*** Opening THE DATA ***

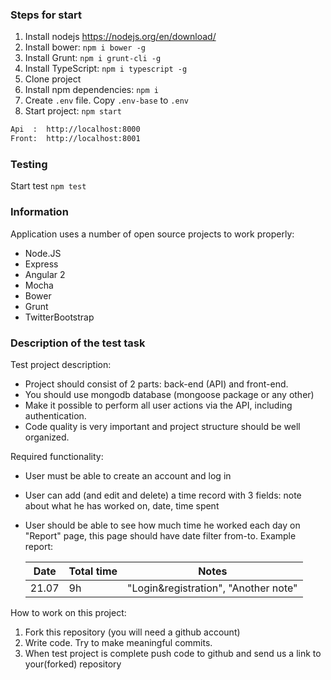 ### Steps for start

1. Install nodejs https://nodejs.org/en/download/
2. Install bower: `npm i bower -g`
3. Install Grunt: `npm i grunt-cli -g`
4. Install TypeScript: `npm i typescript -g`
5. Clone project
6. Install npm dependencies: `npm i`
7. Create `.env` file. Copy `.env-base` to `.env`
8. Start project: `npm start`

```sh
Api  :  http://localhost:8000
Front:  http://localhost:8001
```
### Testing
Start test `npm test`

### Information
Application uses a number of open source projects to work properly:
* Node.JS
* Express
* Angular 2
* Mocha
* Bower
* Grunt
* TwitterBootstrap

### Description of the test task
Test project description:
* Project should consist of 2 parts: back-end (API) and front-end.
* You should use mongodb database (mongoose package or any other)
* Make it possible to perform all user actions via the API, including authentication.
* Code quality is very important and project structure should be well organized.

Required functionality:
* User must be able to create an account and log in
* User can add (and edit and delete) a time record with 3 fields: note about what he has worked on, date, time spent
* User should be able to see how much time he worked each day on "Report" page, this page should have date filter from-to. Example report:

  Date  | Total time | Notes
  ----  | ---------- | -----
  21.07 | 9h         | "Login&registration", "Another note"

How to work on this project:

1. Fork this repository (you will need a github account)
2. Write code. Try to make meaningful commits.
3. When test project is complete push code to github and send us a link to your(forked) repository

*** Closing THE DATA ***

= TASK INSTRUCTIONS =
Filter on the word "should": copy each matching line from the entries above.

= RESPONSE TO THIS TASK =
* Project should consist of 2 parts: back-end (API) and front-end.
* You should use mongodb database (mongoose package or any other)
* Code quality is very important and project structure should be well organized.
* User should be able to see how much time he worked each day on "Report" page, this page should have date filter from-to. Example report:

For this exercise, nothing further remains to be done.